It’s official: The New Era

It’s official! An invited review The New Era of High Throughput Nanoelectrochemistry authored by this fabulous bunch has been published in Analytical Chemistry today.

This is an exceptional piece of work. Many congratulations to the team of authors!

The review seeks to showcase the considerable developments in key aspects of nano-electrochemistry born out of recent advances in robust nanoscale electrochemical devices and imaging techniques. Nanoscale imaging, in particular, now encompasses the wide variety of subjects covered by electrochemistry, from molecules to materials, from sensors to energy storage or conversion, and the intersection of the subject with the life sciences. Imaging electrochemical processes at the nanometre scale or detecting individual nano-objects (even molecules) in an electrochemical situation is becoming much more routine. The challenge, now and in the future, is to increase the throughput of knowledge by the development of strategies to both increase the volume and proportion of relevant data from an experiment (avoiding redundancy) and for the analysis of larger datasets. To this end, this article explores efforts made in high-throughput electrochemical analysis and imaging in the past few years.

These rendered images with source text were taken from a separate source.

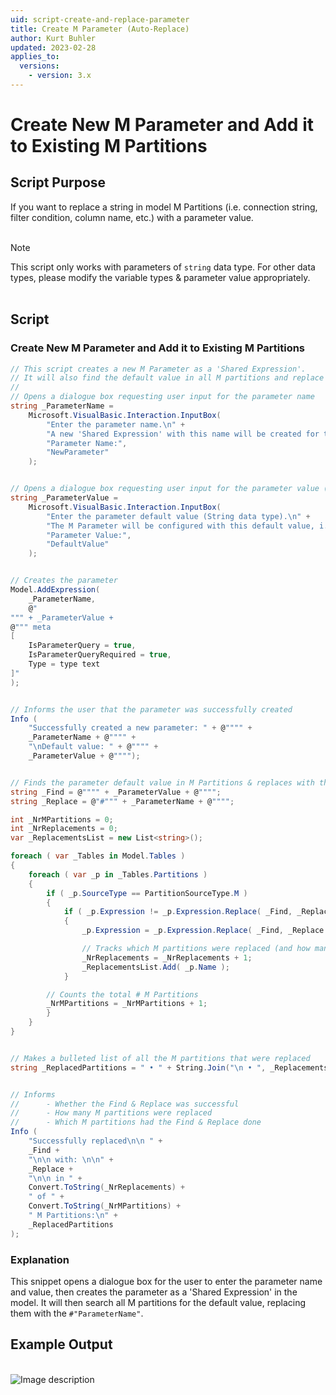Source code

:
 ```yaml
---
uid: script-create-and-replace-parameter
title: Create M Parameter (Auto-Replace)
author: Kurt Buhler
updated: 2023-02-28
applies_to:
  versions:
    - version: 3.x
---
```

# Create New M Parameter and Add it to Existing M Partitions

## Script Purpose
If you want to replace a string in model M Partitions (i.e. connection string, filter condition, column name, etc.) with a parameter value.
<br></br>
> [!NOTE] 
> This script only works with parameters of `string` data type. 
> For other data types, please modify the variable types & parameter value appropriately.
<br></br>

## Script

### Create New M Parameter and Add it to Existing M Partitions
```csharp
// This script creates a new M Parameter as a 'Shared Expression'.
// It will also find the default value in all M partitions and replace them with the parameter object name.
//
// Opens a dialogue box requesting user input for the parameter name
string _ParameterName = 
    Microsoft.VisualBasic.Interaction.InputBox(
        "Enter the parameter name.\n" + 
        "A new 'Shared Expression' with this name will be created for the M Parameter.", 
        "Parameter Name:", 
        "NewParameter"
    );


// Opens a dialogue box requesting user input for the parameter value (string)
string _ParameterValue = 
    Microsoft.VisualBasic.Interaction.InputBox(
        "Enter the parameter default value (String data type).\n" + 
        "The M Parameter will be configured with this default value, i.e. a connection string.", 
        "Parameter Value:", 
        "DefaultValue"
    );


// Creates the parameter
Model.AddExpression( 
    _ParameterName, 
    @"
""" + _ParameterValue +
@""" meta
[
	IsParameterQuery = true,
	IsParameterQueryRequired = true,
	Type = type text
]"
);


// Informs the user that the parameter was successfully created
Info ( 
    "Successfully created a new parameter: " + @"""" +
    _ParameterName + @"""" +
    "\nDefault value: " + @"""" +
    _ParameterValue + @"""");


// Finds the parameter default value in M Partitions & replaces with the parameter name
string _Find = @"""" + _ParameterValue + @"""";
string _Replace = @"#""" + _ParameterName + @"""";

int _NrMPartitions = 0;
int _NrReplacements = 0;
var _ReplacementsList = new List<string>();

foreach ( var _Tables in Model.Tables )
{
    foreach ( var _p in _Tables.Partitions )
    {
        if ( _p.SourceType == PartitionSourceType.M )
        {
            if ( _p.Expression != _p.Expression.Replace( _Find, _Replace ) )
            {
                _p.Expression = _p.Expression.Replace( _Find, _Replace );

                // Tracks which M partitions were replaced (and how many)
                _NrReplacements = _NrReplacements + 1;
                _ReplacementsList.Add( _p.Name );
            }

        // Counts the total # M Partitions
        _NrMPartitions = _NrMPartitions + 1;
        }
    }
}


// Makes a bulleted list of all the M partitions that were replaced
string _ReplacedPartitions = " • " + String.Join("\n • ", _ReplacementsList );


// Informs 
//      - Whether the Find & Replace was successful
//      - How many M partitions were replaced
//      - Which M partitions had the Find & Replace done
Info (
    "Successfully replaced\n\n " +
    _Find + 
    "\n\n with: \n\n" + 
    _Replace + 
    "\n\n in " + 
    Convert.ToString(_NrReplacements) +
    " of " +
    Convert.ToString(_NrMPartitions) +  
    " M Partitions:\n" +
    _ReplacedPartitions
);
```
### Explanation
This snippet opens a dialogue box for the user to enter the parameter name and value, then creates the parameter as a 'Shared Expression' in the model.
It will then search all M partitions for the default value, replacing them with the `#"ParameterName"`. 

## Example Output
<br>
<img src="~/images/Cscripts/script-create-parameter-auto-replace.png" alt="Image description" id="script-create-parameter-auto-replace">
<script>
    var img = document.getElementById("script-create-parameter-auto-replace");
    img.style.width = "400px";
</script>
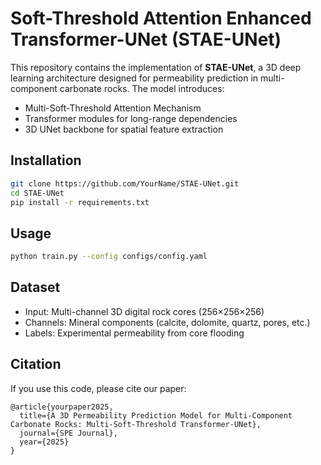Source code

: 
# Soft-Threshold Attention Enhanced Transformer-UNet (STAE-UNet)

This repository contains the implementation of **STAE-UNet**, a 3D deep learning architecture designed for permeability prediction in multi-component carbonate rocks. The model introduces:

- Multi-Soft-Threshold Attention Mechanism  
- Transformer modules for long-range dependencies  
- 3D UNet backbone for spatial feature extraction  

## Installation
```bash
git clone https://github.com/YourName/STAE-UNet.git
cd STAE-UNet
pip install -r requirements.txt
```

## Usage
```bash
python train.py --config configs/config.yaml
```

## Dataset
- Input: Multi-channel 3D digital rock cores (256×256×256)
- Channels: Mineral components (calcite, dolomite, quartz, pores, etc.)
- Labels: Experimental permeability from core flooding

## Citation
If you use this code, please cite our paper:
```
@article{yourpaper2025,
  title={A 3D Permeability Prediction Model for Multi-Component Carbonate Rocks: Multi-Soft-Threshold Transformer-UNet},
  journal={SPE Journal},
  year={2025}
}
```
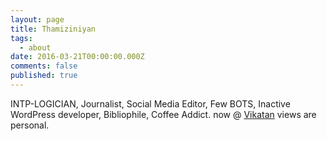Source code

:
 ```yaml
---
layout: page
title: Thamiziniyan
tags:
  - about
date: 2016-03-21T00:00:00.000Z
comments: false
published: true
---
```

    
INTP-LOGICIAN, Journalist, Social Media Editor, Few BOTS, Inactive WordPress developer, Bibliophile, Coffee Addict. now @ [Vikatan](https://vikatan.com) views are personal.

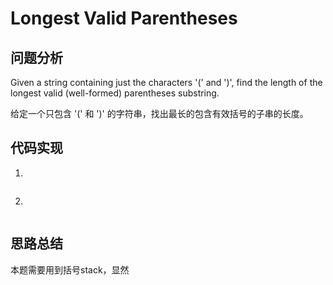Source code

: #   Longest Valid Parentheses

## 问题分析

Given a string containing just the characters '(' and ')', find the length of the longest valid (well-formed) parentheses substring.

给定一个只包含 '(' 和 ')' 的字符串，找出最长的包含有效括号的子串的长度。


## 代码实现


1.
```python

```

2.
```python

```

## 思路总结

本题需要用到括号stack，显然
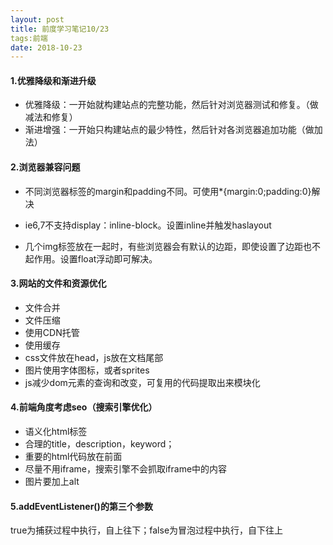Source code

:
 ```yaml
---
layout: post
title: 前度学习笔记10/23
tags:前端
date: 2018-10-23
---
```




#### 1.优雅降级和渐进升级

* 优雅降级：一开始就构建站点的完整功能，然后针对浏览器测试和修复。（做减法和修复）
* 渐进增强：一开始只构建站点的最少特性，然后针对各浏览器追加功能（做加法）

<h4> 2.浏览器兼容问题</h4>

* 不同浏览器标签的margin和padding不同。可使用*{margin:0;padding:0}解决	

* ie6,7不支持display：inline-block。设置inline并触发haslayout
* 几个img标签放在一起时，有些浏览器会有默认的边距，即使设置了边距也不起作用。设置float浮动即可解决。	

<h4>3.网站的文件和资源优化</h4>

* 文件合并
* 文件压缩
* 使用CDN托管
* 使用缓存
* css文件放在head，js放在文档尾部
* 图片使用字体图标，或者sprites
* js减少dom元素的查询和改变，可复用的代码提取出来模块化

#### 4.前端角度考虑seo（搜索引擎优化）

* 语义化html标签
* 合理的title，description，keyword；
* 重要的html代码放在前面
* 尽量不用iframe，搜索引擎不会抓取iframe中的内容
* 图片要加上alt

#### 5.addEventListener()的第三个参数

true为捕获过程中执行，自上往下；false为冒泡过程中执行，自下往上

Nanoscale electrochemical imaging (i.e., nanoscale electrochemical flux visualization and nanoscale voltammetric measurement) is most readily achieved through nanopipette-based probes, i.e., imaging by SICM and SECCM. SECCM is now used by increasing numbers of research groups in a plethora of systems impacting all fields of electrochemistry and materials. In its present form, and with further developments, including intelligent scan routines and integration with complementary (in situ) microscopy and spectroscopy techniques, SECCM is expected to open up fascinating understanding of energy storage (batteries, supercapacitors, inter alia), conversion (electrocatalysis), electrosynthesis and corrosion at the nanoscale. The application of SECCM to these problems is attractive because these processes are intricately related in real-world nanostructured materials.

Most efforts with SICM are in relation to biological entities, but in the past few years multifunctional aspects of the technique have been developed, as evident from increasing number of strategies for surface charge mapping with SICM, the use of the technique for local delivery and its integration with complementary microscopy techniques. These developments have been driven by efforts to model and understand the SICM response, particularly with regard to nanoscale mass transport. Like SECCM, this foundation is providing opportunities for progressive use of the technique to electrochemical materials related to energy storage or conversion and to corrosion.

Nanopores currently offer sensing of individual molecules or nano-objects at high frequency with high chemical selectivity (chemical throughput). Here the authors envision the increasing translation of nanopore developments to the SICM to enable high-throughput imaging of interfaces at high spatial and temporal resolution with high chemical sensitivity. They describe the enhanced information from nanopores through the use of array devices, and more detailed analysis of nanopore signals, as well as multifunctionality from the incorporation of additional electrochemical and optical detection strategies.

Optical microscopy strategies offer a fast, simple and cost effective way to monitor operando a wealth of electrochemical processes with nanoscale resolution, drawing on the concepts of super-localisation. While liquid-cell TEM offers higher resolution for in-situ and in-operando visualisation, there are some compromises on cell design (and mass transport), limitations on integrating the technique with complementary methods, and issues around the effect of the electron dose on the solvent and processes studied. The expectation is for optical methods to become an important option for the main body of electrochemists, especially if seeking quick initial insights.

The ultimate single molecule imaging limit is common for fluorescent probes, but it is now at hand with label-free imaging based on promising developments in interferometric scattering microscopy. Recent advances have shifted the technique from model plasmonic systems to more complex situations, including real-battery electrode materials, or to inspect further chemical complexity, such as competing chemical reactions. Furthermore, the wide field of view enables monitoring of thousands of nano-entities simultaneously, not just to resolve the behaviour of single entities, but also to address the question of inter-entity communications.

The development of holistic views of nanoscale electrochemistry will increasingly make use of correlative multi-microscopy approaches. In this article the authors have illustrated this aspect of nano-electrochemistry with recent examples that show how the level of structural, chemical and functional (electrochemical) information on a given system is increased massively. Storing, handling, analysing, and interpreting these data will require a shift in the field towards data science and artificial intelligence, through machine learning. The next generation of nanoscale electrochemistry and electrochemical imaging approaches will draw on automatised multi-image cross-correlation and automatised imaging tools, which will increase throughput and accelerate the discovery and rational development of electrochemical technologies so urgently needed.